The configuration below allows you to customise the dataset location, image resolution, model variant and training hyperparameters. After splitting the dataset, the `load_data` function loads the images into `torchvision.datasets.ImageFolder` datasets and constructs PyTorch dataloaders for the training and validation sets.

In [None]:
# Editable configuration
@dataclass
class Config:
    DATA_DIR: str = 'path/to/your/dataset'  # change this to your dataset root
    NUM_CLASSES: int = 10
    MODEL_VARIANT: str = 'tiny'            # choose from 'mini', 'tiny', 'small'
    IMAGE_SIZE: int = 224
    BATCH_SIZE: int = 32
    EPOCHS: int = 10
    LEARNING_RATE: float = 2.5e-4
    WEIGHT_DECAY: float = 0.05
    # augmentation settings
    RAND_AUGMENT_N: int = 9
    RAND_AUGMENT_M: float = 0.5
    MIXUP_ALPHA: float = None
    CUTMIX_ALPHA: float = None

config = Config()

def get_transforms(cfg: Config):
    train_transforms = transforms.Compose([
        transforms.Resize(cfg.IMAGE_SIZE + 32),
        transforms.RandomCrop(cfg.IMAGE_SIZE),
        transforms.RandAugment(num_ops=cfg.RAND_AUGMENT_N, magnitude=int(cfg.RAND_AUGMENT_M * 10)),
        transforms.RandomHorizontalFlip(),
        transforms.ToTensor(),
        transforms.Normalize(mean=[0.485, 0.456, 0.406], std=[0.229, 0.224, 0.225]),
    ])
    val_transforms = transforms.Compose([
        transforms.Resize(cfg.IMAGE_SIZE + 32),
        transforms.CenterCrop(cfg.IMAGE_SIZE),
        transforms.ToTensor(),
        transforms.Normalize(mean=[0.485, 0.456, 0.406], std=[0.229, 0.224, 0.225]),
    ])
    return train_transforms, val_transforms

def load_data(cfg: Config):
    train_transforms, val_transforms = get_transforms(cfg)
    train_dir = os.path.join(cfg.DATA_DIR, 'train')
    val_dir = os.path.join(cfg.DATA_DIR, 'val')
    train_dataset = datasets.ImageFolder(train_dir, transform=train_transforms)
    val_dataset = datasets.ImageFolder(val_dir, transform=val_transforms)
    train_loader = DataLoader(train_dataset, batch_size=cfg.BATCH_SIZE, shuffle=True, num_workers=4, pin_memory=True)
    val_loader = DataLoader(val_dataset, batch_size=cfg.BATCH_SIZE, shuffle=False, num_workers=4, pin_memory=True)
    return train_loader, val_loader, train_dataset.classes


## Exploratory Data Analysis (EDA)

The following helpers perform a lightweight scan of an image dataset and produce visual summaries.
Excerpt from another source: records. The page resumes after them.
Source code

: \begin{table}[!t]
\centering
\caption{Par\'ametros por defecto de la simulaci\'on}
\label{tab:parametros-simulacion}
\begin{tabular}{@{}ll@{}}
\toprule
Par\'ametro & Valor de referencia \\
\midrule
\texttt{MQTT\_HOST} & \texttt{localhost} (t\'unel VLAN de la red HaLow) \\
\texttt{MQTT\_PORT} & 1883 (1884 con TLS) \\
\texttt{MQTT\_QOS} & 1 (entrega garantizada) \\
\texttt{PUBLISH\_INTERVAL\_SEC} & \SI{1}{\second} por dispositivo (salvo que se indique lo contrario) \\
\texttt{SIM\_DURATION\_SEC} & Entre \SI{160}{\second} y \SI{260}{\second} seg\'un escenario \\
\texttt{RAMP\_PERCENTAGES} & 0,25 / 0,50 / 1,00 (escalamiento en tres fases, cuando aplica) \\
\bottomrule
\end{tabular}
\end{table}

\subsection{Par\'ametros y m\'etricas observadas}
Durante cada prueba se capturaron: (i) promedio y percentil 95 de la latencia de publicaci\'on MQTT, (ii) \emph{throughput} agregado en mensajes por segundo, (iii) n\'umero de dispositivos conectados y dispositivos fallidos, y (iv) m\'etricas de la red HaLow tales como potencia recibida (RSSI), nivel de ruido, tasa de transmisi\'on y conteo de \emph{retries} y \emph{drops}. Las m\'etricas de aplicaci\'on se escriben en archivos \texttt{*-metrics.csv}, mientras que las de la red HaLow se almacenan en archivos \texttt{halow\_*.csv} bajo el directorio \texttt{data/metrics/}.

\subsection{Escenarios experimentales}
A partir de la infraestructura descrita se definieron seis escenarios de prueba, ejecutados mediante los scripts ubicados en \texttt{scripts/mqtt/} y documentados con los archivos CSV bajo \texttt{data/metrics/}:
Statistics such as image width, height, aspect ratio, file size, brightness and colourfulness are collected. Plotting functions then visualise class distribution, dimension distributions, aspect ratios and other metrics. All charts use the same blue‑gradient palette for consistency.

In [None]:
from PIL import Image

def _colorfulness_fast(im: Image.Image) -> float:
    arr = np.asarray(im.convert('RGB'), dtype=np.float32)
    r, g, b = arr[..., 0], arr[..., 1], arr[..., 2]
    rg = np.abs(r - g)
    yb = np.abs(0.5 * (r + g) - b)
    return float(math.sqrt(rg.var() + yb.var()) + 0.3 * math.sqrt(rg.mean()**2 + yb.mean()**2))

def _brightness(im: Image.Image) -> float:
    return float(np.asarray(im.convert('L'), dtype=np.float32).mean())
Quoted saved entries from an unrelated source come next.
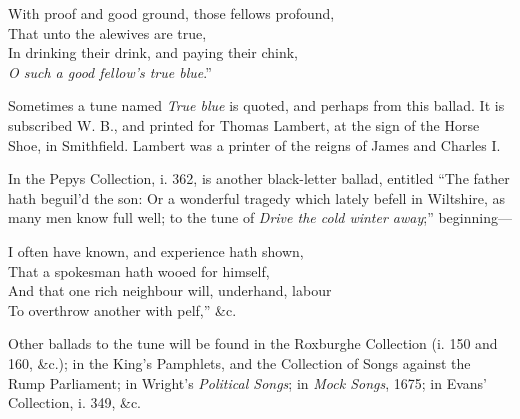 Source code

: \pagebreak

\settowidth{\versewidth}{With proof and good ground, those fellows profound,}
\begin{scverse}
\begin{altverse}
With proof and good ground, those fellows profound,\\
That unto the alewives are true,\\
In drinking their drink, and paying their chink,\\
\textit{O such a good fellow's true blue}.”
\end{altverse}
\end{scverse}
Sometimes a tune named \textit{True blue} is quoted, and perhaps from this ballad. It is
subscribed W. B., and printed for Thomas Lambert, at the sign of the Horse
Shoe, in Smithfield. Lambert was a printer of the reigns of James and Charles I.

In the Pepys Collection, i. 362, is another black-letter ballad, entitled “The
father hath beguil’d the son: Or a wonderful tragedy which lately befell in Wiltshire,
as many men know full well; to the tune of \textit{Drive the cold winter away};”
beginning—
\settowidth{\versewidth}{“I often have known, and experience hath shown,}
\begin{scverse}
\begin{altverse}
I often have known, and experience hath shown,\\
That a spokesman hath wooed for himself,\\
And that one rich neighbour will, underhand, labour\\
To overthrow another with pelf,” \&c.
\end{altverse}
\end{scverse}
Other ballads to the tune will be found in the Roxburghe Collection (i. 150 and
160, \&c.); in the King’s Pamphlets, and the Collection of Songs against the
Rump Parliament; in Wright’s \textit{Political Songs}; in \textit{Mock Songs}, 1675; in Evans’
Collection, i. 349, \&c.


\smallskip


\pagebreak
def scan_image_dataset(data_path: str) -> pd.DataFrame:
    """
    Perform a scan over all images under `data_path` and return a DataFrame summarising their properties.

    The scan looks recursively for files with typical image extensions. For each image it records
    the label (sub‑directory name), optional split (train/val/test if present), dimensions, aspect ratio,
    file size (kilobytes), brightness and colourfulness.
    """
    img_exts = {'.jpg', '.jpeg', '.png', '.bmp', '.tif', '.tiff', '.webp'}
    records = []
    for root_dir, _, files in os.walk(data_path):
        for fname in files:
            if not any(fname.lower().endswith(ext) for ext in img_exts):
                continue
            fpath = os.path.join(root_dir, fname)
            try:
                with Image.open(fpath) as im:
                    w, h = im.size
                    mode = im.mode
                    brightness_value = _brightness(im)
                    colorfulness_value = _colorfulness_fast(im)
            except Exception:
                continue
            parts = os.path.normpath(fpath).split(os.sep)
            label = parts[-2] if len(parts) >= 2 else ''
            split = ''
            if label.lower() in {'train', 'val', 'validation', 'test'}:
                split = label.lower()
                label = parts[-3] if len(parts) >= 3 else label
            records.append({
                'path': fpath,
                'split': split,
                'label': label,
                'width': w,
                'height': h,
                'aspect': (w / h) if h > 0 else float('nan'),
                'file_size_kb': os.path.getsize(fpath) / 1024.0,
                'brightness': brightness_value,
                'colorfulness': colorfulness_value,
                'mode': mode
            })
    return pd.DataFrame(records)

def plot_class_distribution(df: pd.DataFrame) -> None:
    counts = df['label'].value_counts().sort_values(ascending=False)
    plt.figure(figsize=(max(6, 0.35 * len(counts) + 4), 4))
    sns.barplot(x=counts.index, y=counts.values)
    plt.xticks(rotation=45, ha='right')
    plt.title('Class Distribution')
    plt.xlabel('Class')
    plt.ylabel('Number of images')
    plt.show()

def plot_histogram(series: np.ndarray, bins: int, title: str, xlabel: str) -> None:
    plt.figure(figsize=(6, 4))
    plt.hist(series, bins=bins, color=sns.color_palette('Blues')[3])
    plt.title(title)
    plt.xlabel(xlabel)
    plt.ylabel('Count')
    plt.show()

def plot_scatter(x: np.ndarray, y: np.ndarray, title: str, xlabel: str, ylabel: str) -> None:
    plt.figure(figsize=(5, 5))
    plt.scatter(x, y, alpha=0.6, color=sns.color_palette('Blues')[4])
    plt.title(title)
    plt.xlabel(xlabel)
    plt.ylabel(ylabel)
    plt.show()

def show_random_images(df: pd.DataFrame, n: int = 9) -> None:
    n = min(n, len(df))
    indices = np.random.choice(len(df), size=n, replace=False)
    sample_paths = df.iloc[indices]['path'].tolist()
    grid_size = int(math.sqrt(n))
    fig, axes = plt.subplots(grid_size, grid_size, figsize=(grid_size * 3, grid_size * 3))
    for idx, path in enumerate(sample_paths):
        row = idx // grid_size
        col = idx % grid_size
        ax = axes[row, col]
        try:
            img = Image.open(path).convert('RGB')
            ax.imshow(img)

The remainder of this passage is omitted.